Exercise instructions
Exactly the lines from the beginning of the records below through the line with "is why we should" must be given again, without pictures.

***** Input records *****

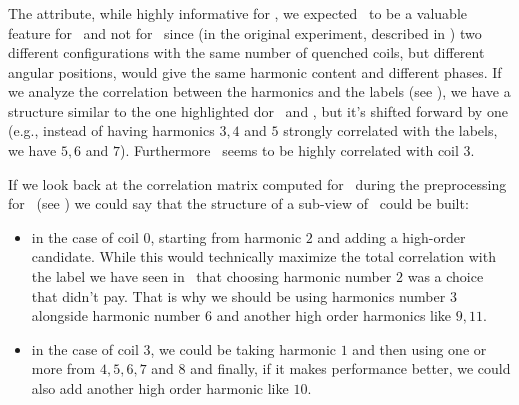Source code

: \subsubsection{\cnmod}
The \cnmod attribute, while highly informative for \qrp, we expected \cnmod\ to be a valuable feature for \qrp\
and not for \qlp\ since (in the original experiment, described in ) two different
configurations with the same number of quenched coils, but different angular positions, would give
the same harmonic content and different phases. If we analyze the correlation between the harmonics
and the labels (see \Cref{fig:cnmod-lcorr-qlp}), we have a structure similar to the one highlighted dor \an\ and \bn, but it's
shifted forward by one (e.g., instead of having harmonics $3, 4$ and $5$ strongly correlated with
the labels, we have $5, 6$ and $7$). Furthermore \cnmod\ seems to be highly correlated with coil
$3$.

If we look back at the correlation matrix computed for \cnmod\ during the preprocessing for \qrp\
(see ) we could say that the structure of a sub-view of \cnmod\ could be built:
\begin{itemize}
	\item in the case of coil $0$, starting from harmonic $2$ and adding a high-order candidate.
	      While this would technically maximize the total correlation with the label we have
	      seen in \qrp\ that choosing harmonic number $2$ was a choice that didn't pay. That
	      is why we should be using harmonics number $3$ alongside harmonic number $6$ and
	      another high order harmonics like $9, 11$.
	\item in the case of coil $3$, we could be taking harmonic $1$ and then using one or more from $4,
		      5, 6, 7$ and $8$ and finally, if it makes performance better, we could also add
	      another high order harmonic like $10$.
\end{itemize}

*****

Expected output
Source code

: \subsubsection{\cnmod}
The \cnmod attribute, while highly informative for \qrp, we expected \cnmod\ to be a valuable feature for \qrp\
and not for \qlp\ since (in the original experiment, described in ) two different
configurations with the same number of quenched coils, but different angular positions, would give
the same harmonic content and different phases. If we analyze the correlation between the harmonics
and the labels (see \Cref{fig:cnmod-lcorr-qlp}), we have a structure similar to the one highlighted dor \an\ and \bn, but it's
shifted forward by one (e.g., instead of having harmonics $3, 4$ and $5$ strongly correlated with
the labels, we have $5, 6$ and $7$). Furthermore \cnmod\ seems to be highly correlated with coil
$3$.

If we look back at the correlation matrix computed for \cnmod\ during the preprocessing for \qrp\
(see ) we could say that the structure of a sub-view of \cnmod\ could be built:
\begin{itemize}
	\item in the case of coil $0$, starting from harmonic $2$ and adding a high-order candidate.
	      While this would technically maximize the total correlation with the label we have
	      seen in \qrp\ that choosing harmonic number $2$ was a choice that didn't pay. That
	      is why we should be using harmonics number $3$ alongside harmonic number $6$ and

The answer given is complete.